The study leverages a sizable dataset of 914 chest CT scans, comprising 700 ECG‑gated and 214 non‑gated acquisitions. A Vision Transformer (ViT‑Base/8) is pre‑trained with DINO‑LG, producing 768‑dimensional token embeddings for each 2‑D slice. These embeddings feed a simple linear classifier that filters slices into “calcified” or “non‑calcified” categories. The classifier achieves 89 % sensitivity and 90 % specificity, markedly outperforming standard DINO (79 % sensitivity, 77 % specificity) and reducing false‑negative and false‑positive rates by 49 % and 57 % respectively.
Only the slices flagged as calcified are forwarded to a downstream U‑Net segmentation module, which delineates calcium deposits and computes Agatston scores. The integrated three‑stage pipeline (ViT feature extraction → slice classification → U‑Net segmentation) attains 90 % accuracy in CAC risk‑group classification (four categories) on a held‑out test set of 45 patients, a substantial gain over a standalone U‑Net (76 % accuracy). By processing merely the relevant subset of slices, the system cuts GPU memory usage and inference time by roughly 60 %, making it more suitable for clinical deployment.
Beyond performance metrics, DINO‑LG demonstrates a unified approach for both gated and non‑gated CT protocols, eliminating the need for protocol‑specific models. This versatility addresses a practical clinical need, as many institutions acquire mixed‑protocol scans for various indications. The authors also discuss the broader applicability of label‑guided self‑supervision to other medical imaging tasks where annotations are sparse (e.g., micro‑tumor detection, vascular plaque identification).
Limitations are acknowledged: the targeted augmentation requires a modest amount of pixel‑level calcium annotations, so the method cannot be fully unsupervised in completely unlabeled settings. Additionally, all experiments were conducted on data from a single academic center, raising questions about generalizability across diverse scanners, populations, and acquisition parameters. Future work is proposed to explore automatic calibration of label‑guidance strength, meta‑learning for cross‑domain adaptation, and extension to 3‑D ViT architectures.

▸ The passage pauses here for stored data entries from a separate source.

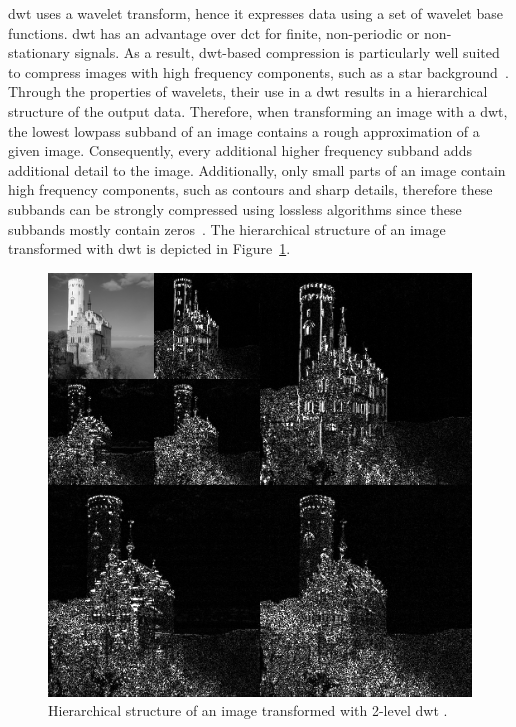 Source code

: \Gls{dwt} uses a wavelet transform, hence it expresses data using a set of wavelet base functions. \gls{dwt} has an advantage over \gls{dct} for finite, non-periodic or non-stationary signals. As a result, \gls{dwt}-based compression is particularly well suited to compress images with high frequency components, such as a star background~\cite{Bocharova2009CompressionMultimedia}. Through the properties of wavelets, their use in a \gls{dwt} results in a hierarchical structure of the output data. Therefore, when transforming an image with a \gls{dwt}, the lowest lowpass subband of an image contains a rough approximation of a given image. Consequently, every additional higher frequency subband adds additional detail to the image. Additionally, only small parts of an image contain high frequency components, such as contours and sharp details, therefore these subbands can be strongly compressed using lossless algorithms since these subbands mostly contain zeros~\cite{Bocharova2009CompressionMultimedia}. The hierarchical structure of an image transformed with \gls{dwt} is depicted in Figure~\ref{fig:jp2_hierarchy}.
\begin{figure}[htb]
    \centering
        \includegraphics[width=.7\textwidth]{doc/thesis/0_figures/jp2_jpeg/Jpeg2000_2-level_wavelet_transform-lichtenstein.png}
        \caption{Hierarchical structure of an image transformed with 2-level \gls{dwt} \cite{Commons20192-levelTransform-lichtenstein}.}
        \label{fig:jp2_hierarchy}
\end{figure}

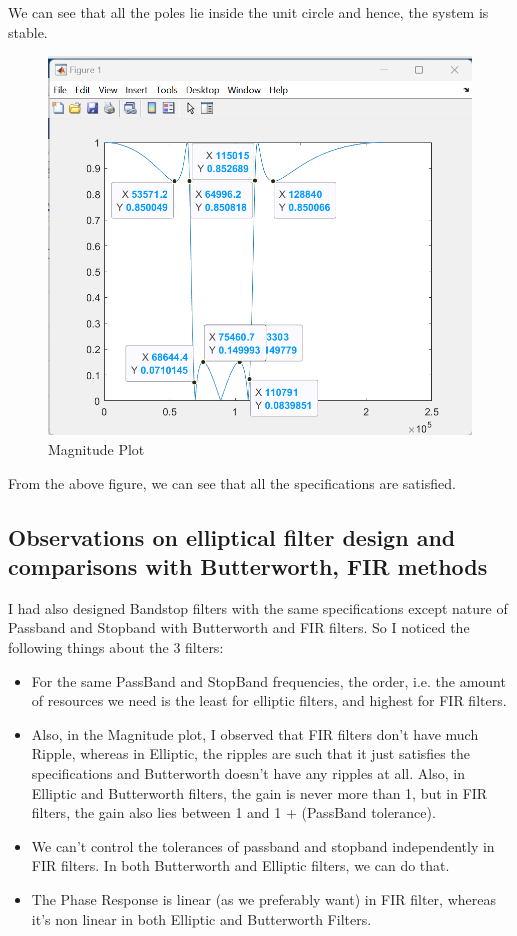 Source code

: \documentclass{article}
\begin{document}
We can see that all the poles lie inside the unit circle and hence, the system is stable.

\begin{figure}[h!]

\centering
\includegraphics[scale = 0.58]{Elliptic_freq_BandStop.png}
\caption{Magnitude Plot}
\end{figure}

From the above figure, we can see that all the specifications are satisfied.

\subsection{Observations on elliptical filter design and comparisons with Butterworth, FIR methods}

I had also designed Bandstop filters with the same specifications except nature of Passband and Stopband with Butterworth and FIR filters. So I noticed the following things about the 3 filters:

\begin{itemize}
    \item For the same PassBand and StopBand frequencies, the order, i.e. the amount of resources we need is the least for elliptic filters, and highest for FIR filters.
    \item Also, in the Magnitude plot, I observed that FIR filters don't have much Ripple, whereas in Elliptic, the ripples are such that it just satisfies the specifications and Butterworth doesn't have any ripples at all. Also, in Elliptic and Butterworth filters, the gain is never more than 1, but in FIR filters, the gain also lies between 1 and 1 + (PassBand tolerance).
    \item We can’t control the tolerances of passband and stopband independently in FIR filters. In both Butterworth and Elliptic filters, we can do that.
    \item The Phase Response is linear (as we preferably want) in FIR filter, whereas it's non linear in both Elliptic and Butterworth Filters.
\end{itemize}
\end{document}
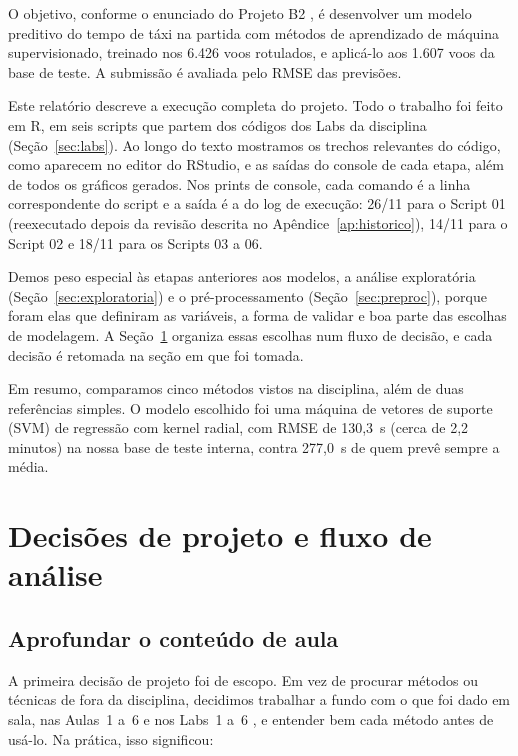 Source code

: \documentclass[12pt,a4paper]{article}
\begin{document}
O objetivo, conforme o enunciado do Projeto B2 \citep{enunciado}, é desenvolver um modelo preditivo do tempo de táxi na partida com métodos de aprendizado de máquina supervisionado, treinado nos 6.426 voos rotulados, e aplicá-lo aos 1.607 voos da base de teste. A submissão é avaliada pelo RMSE das previsões.

Este relatório descreve a execução completa do projeto. Todo o trabalho foi feito em R, em seis scripts que partem dos códigos dos Labs da disciplina (Seção~\ref{sec:labs}). Ao longo do texto mostramos os trechos relevantes do código, como aparecem no editor do RStudio, e as saídas do console de cada etapa, além de todos os gráficos gerados. Nos prints de console, cada comando é a linha correspondente do script e a saída é a do log de execução: 26/11 para o Script 01 (reexecutado depois da revisão descrita no Apêndice~\ref{ap:historico}), 14/11 para o Script 02 e 18/11 para os Scripts 03 a 06.

Demos peso especial às etapas anteriores aos modelos, a análise exploratória (Seção~\ref{sec:exploratoria}) e o pré-processamento (Seção~\ref{sec:preproc}), porque foram elas que definiram as variáveis, a forma de validar e boa parte das escolhas de modelagem. A Seção~\ref{sec:decisoes} organiza essas escolhas num fluxo de decisão, e cada decisão é retomada na seção em que foi tomada.

Em resumo, comparamos cinco métodos vistos na disciplina, além de duas referências simples. O modelo escolhido foi uma máquina de vetores de suporte (SVM) de regressão com kernel radial, com RMSE de 130,3~s (cerca de 2,2 minutos) na nossa base de teste interna, contra 277,0~s de quem prevê sempre a média.

\section{Decisões de projeto e fluxo de análise}\label{sec:decisoes}

\subsection{Aprofundar o conteúdo de aula}\label{sec:conteudo}

A primeira decisão de projeto foi de escopo. Em vez de procurar métodos ou técnicas de fora da disciplina, decidimos trabalhar a fundo com o que foi dado em sala, nas Aulas~1 a~6 e nos Labs~1 a~6 \citep{aulas}, e entender bem cada método antes de usá-lo. Na prática, isso significou:
\end{document}
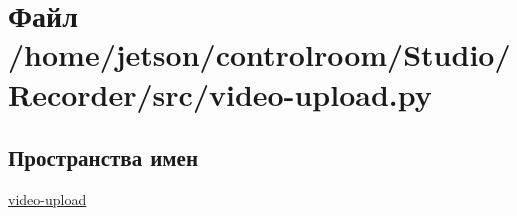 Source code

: \hypertarget{video-upload_8py}{}\section{Файл /home/jetson/controlroom/\+Studio/\+Recorder/src/video-\/upload.py}
\label{video-upload_8py}
\subsection*{Пространства имен}
\begin{DoxyCompactItemize}
\item 
 \hyperlink{namespacevideo-upload}{video-\/upload}
\end{DoxyCompactItemize}

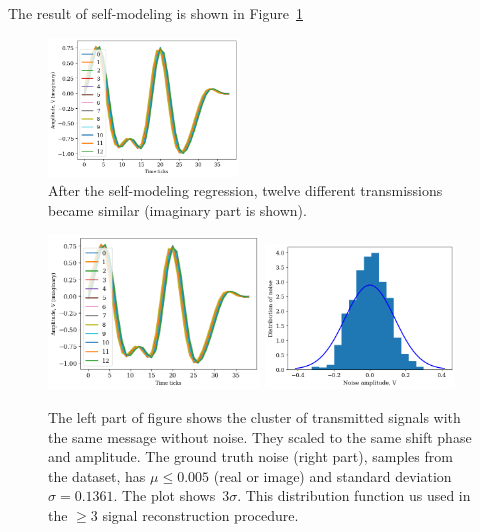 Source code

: \documentclass[12pt]{article}
\begin{document}

The result of self-modeling is shown in Figure~\ref{fig:cluster}
\begin{figure}[!tp]
\centering
\includegraphics[width=0.45\textwidth]{fig_cluster}
\caption{After the self-modeling regression, twelve different transmissions became similar (imaginary part is shown).}
\label{fig:cluster}
\end{figure}
\begin{figure}[!h]
\centering
\includegraphics[width=0.5\textwidth]{fig_cluster}
\includegraphics[width=0.45\textwidth]{fig_noise_pdf}
\caption{The left part of figure shows the cluster of transmitted signals with the same message without noise. They scaled to the same shift phase and amplitude.  The ground truth noise (right part), samples from the dataset, has $\mu\leq 0.005$ (real or image) and standard deviation~$\sigma =  0.1361$. The plot shows~$3 \sigma$. This distribution function us used in the $\geq 3$ signal reconstruction procedure. }  %
\label{fig:demo}
\end{figure}
\end{document}
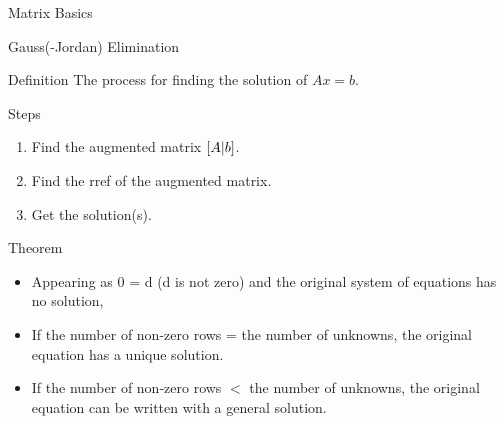 \documentclass{beamer}
\begin{document}
\begin{section}{Matrix Basics}
\begin{frame}[label=9]{Gauss(-Jordan) Elimination}
    \par \begin{block}{Definition} 
    The process for finding the solution of $Ax=b$.
    \end{block}

    \pause
    \par
    \begin{block}{Steps}
        \begin{enumerate}
            \item Find the augmented matrix $\LARGE[A\Large | b\LARGE]$.
            \item Find the rref of the augmented matrix.
            \item Get the solution(s).
        \end{enumerate}
    \end{block}
\end{frame}

\begin{frame}
    \par \begin{block}{Theorem}  
        \begin{itemize}
            \item Appearing as 0 = d (d is not zero) and the original system of equations has no solution, 
            \item If the number of non-zero rows = the number of unknowns, the original equation has a unique solution.
            \item If the number of non-zero rows $<$ the number of unknowns, the original equation can be written with a general solution.
        \end{itemize}
        \end{block}

\end{frame}








\end{section}
\end{document}
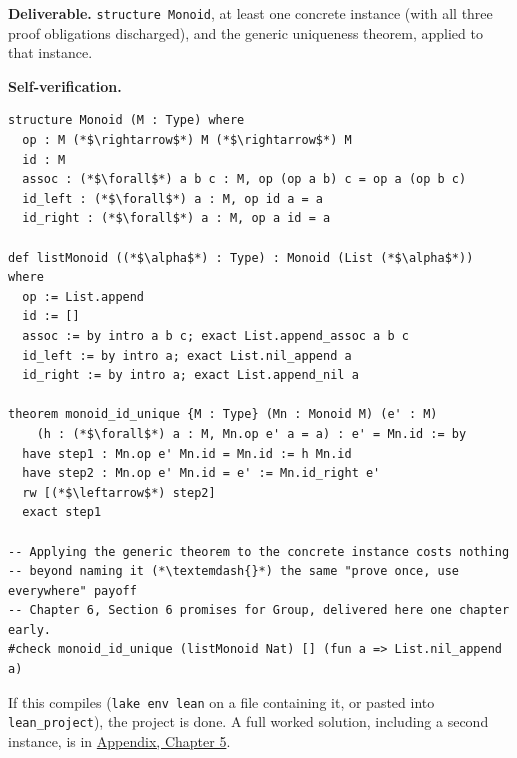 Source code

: \begin{pblproject}
\textbf{Deliverable.} \texttt{structure Monoid}, at least one concrete instance (with all three proof obligations discharged), and the generic uniqueness theorem, applied to that instance.

\textbf{Self-verification.}

\begin{lstlisting}
structure Monoid (M : Type) where
  op : M (*$\rightarrow$*) M (*$\rightarrow$*) M
  id : M
  assoc : (*$\forall$*) a b c : M, op (op a b) c = op a (op b c)
  id_left : (*$\forall$*) a : M, op id a = a
  id_right : (*$\forall$*) a : M, op a id = a

def listMonoid ((*$\alpha$*) : Type) : Monoid (List (*$\alpha$*)) where
  op := List.append
  id := []
  assoc := by intro a b c; exact List.append_assoc a b c
  id_left := by intro a; exact List.nil_append a
  id_right := by intro a; exact List.append_nil a

theorem monoid_id_unique {M : Type} (Mn : Monoid M) (e' : M)
    (h : (*$\forall$*) a : M, Mn.op e' a = a) : e' = Mn.id := by
  have step1 : Mn.op e' Mn.id = Mn.id := h Mn.id
  have step2 : Mn.op e' Mn.id = e' := Mn.id_right e'
  rw [(*$\leftarrow$*) step2]
  exact step1

-- Applying the generic theorem to the concrete instance costs nothing
-- beyond naming it (*\textemdash{}*) the same "prove once, use everywhere" payoff
-- Chapter 6, Section 6 promises for Group, delivered here one chapter early.
#check monoid_id_unique (listMonoid Nat) [] (fun a => List.nil_append a)
\end{lstlisting}

If this compiles (\texttt{lake env lean} on a file containing it, or pasted into \texttt{lean\_\allowbreak{}project}), the project is done. A full worked solution, including a second instance, is in \hyperref[sec:14-appendix-solutions:04-chapter-5:1]{Appendix, Chapter 5}.

\end{pblproject}
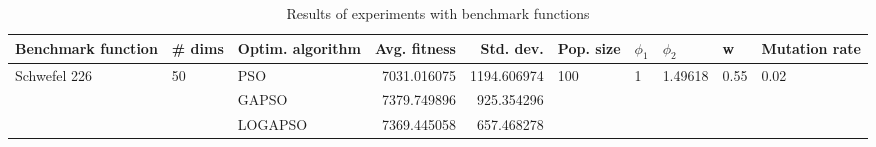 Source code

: \begin{table}
\centering
\caption{Results of experiments with benchmark functions}
\begin{tabular}{lllrrlllll}
\toprule
           Benchmark function &             \# dims & Optim. algorithm &  Avg. fitness &   Std. dev. &            Pop. size &         $\phi_{1}$ &               $\phi_{2}$ &                     w &         Mutation rate \\
\midrule
\multirow{3}{*}{Schwefel 226} & \multirow{3}{*}{50} &              PSO &   7031.016075 & 1194.606974 & \multirow{3}{*}{100} & \multirow{3}{*}{1} & \multirow{3}{*}{1.49618} & \multirow{3}{*}{0.55} & \multirow{3}{*}{0.02} \\
                              &                     &            GAPSO &   7379.749896 &  925.354296 &                      &                    &                          &                       &                       \\
                              &                     &          LOGAPSO &   7369.445058 &  657.468278 &                      &                    &                          &                       &                       \\
\bottomrule
\end{tabular}
\end{table}
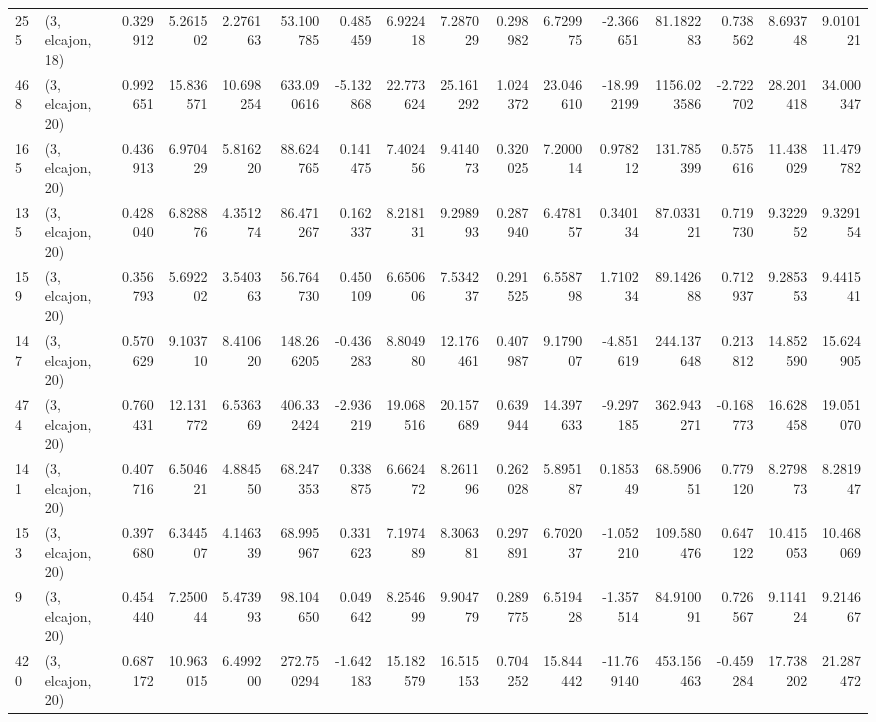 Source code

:\begin{tabular}{llrrrrrrrrrrrrrr}
255 &  (3, elcajon, 18) &   0.329912 &   5.261502 &   2.276163 &    53.100785 &   0.485459 &   6.922418 &   7.287029 &  0.298982 &   6.729975 &  -2.366651 &     81.182283 &    0.738562 &    8.693748 &    9.010121 \\
468 &  (3, elcajon, 20) &   0.992651 &  15.836571 &  10.698254 &   633.090616 &  -5.132868 &  22.773624 &  25.161292 &  1.024372 &  23.046610 & -18.992199 &   1156.023586 &   -2.722702 &   28.201418 &   34.000347 \\
165 &  (3, elcajon, 20) &   0.436913 &   6.970429 &   5.816220 &    88.624765 &   0.141475 &   7.402456 &   9.414073 &  0.320025 &   7.200014 &   0.978212 &    131.785399 &    0.575616 &   11.438029 &   11.479782 \\
135 &  (3, elcajon, 20) &   0.428040 &   6.828876 &   4.351274 &    86.471267 &   0.162337 &   8.218131 &   9.298993 &  0.287940 &   6.478157 &   0.340134 &     87.033121 &    0.719730 &    9.322952 &    9.329154 \\
159 &  (3, elcajon, 20) &   0.356793 &   5.692202 &   3.540363 &    56.764730 &   0.450109 &   6.650606 &   7.534237 &  0.291525 &   6.558798 &   1.710234 &     89.142688 &    0.712937 &    9.285353 &    9.441541 \\
147 &  (3, elcajon, 20) &   0.570629 &   9.103710 &   8.410620 &   148.266205 &  -0.436283 &   8.804980 &  12.176461 &  0.407987 &   9.179007 &  -4.851619 &    244.137648 &    0.213812 &   14.852590 &   15.624905 \\
474 &  (3, elcajon, 20) &   0.760431 &  12.131772 &   6.536369 &   406.332424 &  -2.936219 &  19.068516 &  20.157689 &  0.639944 &  14.397633 &  -9.297185 &    362.943271 &   -0.168773 &   16.628458 &   19.051070 \\
141 &  (3, elcajon, 20) &   0.407716 &   6.504621 &   4.884550 &    68.247353 &   0.338875 &   6.662472 &   8.261196 &  0.262028 &   5.895187 &   0.185349 &     68.590651 &    0.779120 &    8.279873 &    8.281947 \\
153 &  (3, elcajon, 20) &   0.397680 &   6.344507 &   4.146339 &    68.995967 &   0.331623 &   7.197489 &   8.306381 &  0.297891 &   6.702037 &  -1.052210 &    109.580476 &    0.647122 &   10.415053 &   10.468069 \\
9   &  (3, elcajon, 20) &   0.454440 &   7.250044 &   5.473993 &    98.104650 &   0.049642 &   8.254699 &   9.904779 &  0.289775 &   6.519428 &  -1.357514 &     84.910091 &    0.726567 &    9.114124 &    9.214667 \\
420 &  (3, elcajon, 20) &   0.687172 &  10.963015 &   6.499200 &   272.750294 &  -1.642183 &  15.182579 &  16.515153 &  0.704252 &  15.844442 & -11.769140 &    453.156463 &   -0.459284 &   17.738202 &   21.287472 \\

\end{tabular}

In summary, DINO‑LG offers a compelling solution to the annotation scarcity problem in medical imaging by steering self‑supervised learning toward clinically relevant regions. Its superior detection, segmentation, and risk‑classification performance, combined with computational efficiency and protocol‑agnostic design, positions it as a promising foundation for next‑generation automated CAC scoring and potentially for other low‑prevalence pathology detection tasks.